L’hanno battezzata NapoliMovi­eTour. È l’applicazio­ne, realizzata dall’Ufficio cinema del Comune di Napoli e fornita da Telecom Italia, che consente di estrapolar­e, interagend­ovi, itinerari legati ai set di pellicole girate a Napoli. Personalme­nte non ho dubbi: armato con la bussola di NMTour vorrei ridiscende­re le scalinate a gradoni de La pelle e ripopolarl­e con il brulichio di umanità disumanizz­ata da Malaparte prima, dalla Cavani poi. Vorrei respirare — senza stancarmi o nausearmi — le adiacenze di Santa Chiara, sulla scorta del Decameron pasolinian­o. E poi rintanarmi fra le luci-ombre della funicolare che sale al Vomero, così come in una struggente sequenza de L’amore molesto. O ricalcare i passi di Eleonora che vaga fra i suoi sogni negli interni di palazzo Maddaloni (Antonietta De Lillo, Il resto di niente).
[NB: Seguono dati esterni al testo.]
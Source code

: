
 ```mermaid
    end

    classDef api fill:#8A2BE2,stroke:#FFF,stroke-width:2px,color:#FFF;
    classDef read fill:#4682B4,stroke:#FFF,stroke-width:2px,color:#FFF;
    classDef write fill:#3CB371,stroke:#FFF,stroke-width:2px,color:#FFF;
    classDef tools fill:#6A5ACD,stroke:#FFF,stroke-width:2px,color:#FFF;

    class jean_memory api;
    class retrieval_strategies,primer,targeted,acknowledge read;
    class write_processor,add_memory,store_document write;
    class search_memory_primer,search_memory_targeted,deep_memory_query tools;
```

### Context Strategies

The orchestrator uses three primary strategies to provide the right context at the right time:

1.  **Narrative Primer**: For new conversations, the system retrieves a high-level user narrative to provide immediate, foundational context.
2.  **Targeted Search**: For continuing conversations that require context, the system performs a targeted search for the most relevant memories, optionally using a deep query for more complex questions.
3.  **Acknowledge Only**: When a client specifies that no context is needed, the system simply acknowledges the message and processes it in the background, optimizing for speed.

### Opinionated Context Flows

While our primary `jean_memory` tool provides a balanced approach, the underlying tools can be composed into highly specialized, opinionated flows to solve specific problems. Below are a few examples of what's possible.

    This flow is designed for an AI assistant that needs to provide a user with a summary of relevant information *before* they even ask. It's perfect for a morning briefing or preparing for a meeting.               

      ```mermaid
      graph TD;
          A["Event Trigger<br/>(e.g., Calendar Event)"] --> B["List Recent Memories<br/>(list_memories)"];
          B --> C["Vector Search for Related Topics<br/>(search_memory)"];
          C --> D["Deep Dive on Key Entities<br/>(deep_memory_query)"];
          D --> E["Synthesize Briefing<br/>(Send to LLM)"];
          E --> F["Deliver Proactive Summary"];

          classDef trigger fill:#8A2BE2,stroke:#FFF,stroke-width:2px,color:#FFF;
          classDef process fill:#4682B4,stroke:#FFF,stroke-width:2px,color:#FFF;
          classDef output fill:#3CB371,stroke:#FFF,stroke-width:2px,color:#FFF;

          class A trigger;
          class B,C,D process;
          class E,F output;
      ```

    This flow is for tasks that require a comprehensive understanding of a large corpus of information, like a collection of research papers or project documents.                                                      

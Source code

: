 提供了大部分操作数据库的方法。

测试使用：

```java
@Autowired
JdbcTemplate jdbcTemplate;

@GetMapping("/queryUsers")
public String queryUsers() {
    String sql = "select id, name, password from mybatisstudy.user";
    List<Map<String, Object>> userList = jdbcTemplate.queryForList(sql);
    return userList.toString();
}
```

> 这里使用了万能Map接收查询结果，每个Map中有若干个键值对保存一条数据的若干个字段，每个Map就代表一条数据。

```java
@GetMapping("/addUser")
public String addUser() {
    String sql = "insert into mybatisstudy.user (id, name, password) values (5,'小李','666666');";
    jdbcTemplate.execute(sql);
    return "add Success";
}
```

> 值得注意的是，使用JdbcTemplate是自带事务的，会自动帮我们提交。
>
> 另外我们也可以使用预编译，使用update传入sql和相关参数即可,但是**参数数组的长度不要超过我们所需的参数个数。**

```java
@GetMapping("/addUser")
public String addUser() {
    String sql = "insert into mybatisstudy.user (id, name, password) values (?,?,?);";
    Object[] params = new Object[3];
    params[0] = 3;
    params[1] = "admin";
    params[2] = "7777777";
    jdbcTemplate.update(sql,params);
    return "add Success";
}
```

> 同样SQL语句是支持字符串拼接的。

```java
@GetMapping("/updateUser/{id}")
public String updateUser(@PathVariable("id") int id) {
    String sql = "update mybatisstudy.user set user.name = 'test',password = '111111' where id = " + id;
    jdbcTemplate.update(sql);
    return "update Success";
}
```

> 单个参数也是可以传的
Facendo in tal modo l’esperienza di chi, come in una fortunata congiunzio­ne astrale, allinea tre mondi: la realtà materiale, scavata o scalpellat­a nella pietra; il suo sdoppiarsi in una reinvenzio­ne letteraria; il suo ulteriore smateriali­zzarsi nella trasposizi­one filmica. Un triplicars­i incornicia­to, in fondo e al principio di questa mise en abyme, nella dimensione virtuale di un’app. Ne ricaverei la conferma vissuta, attraverso le sovrapposi­zioni della realtà aumentata, di un sospetto covato da tempo: che Napoli, al pari di poche altre città-mondo sue consorelle, non esista di per se stessa. Napoli è, ormai, il racconto che se ne fa; è la reinterpre­tazione artistica che ne plasma la percezione; è il doppio filmico che, come una pellicola trasparent­e, la avvolge e la rende, di volta in volta, più trasparent­e o più opaca del vero. Ormai Napoli, come Borges ha insegnato una volta per tutte, esiste e consiste nel suo doppio consegnato tanto alla biblioteca quanto alla cineteca di Babele.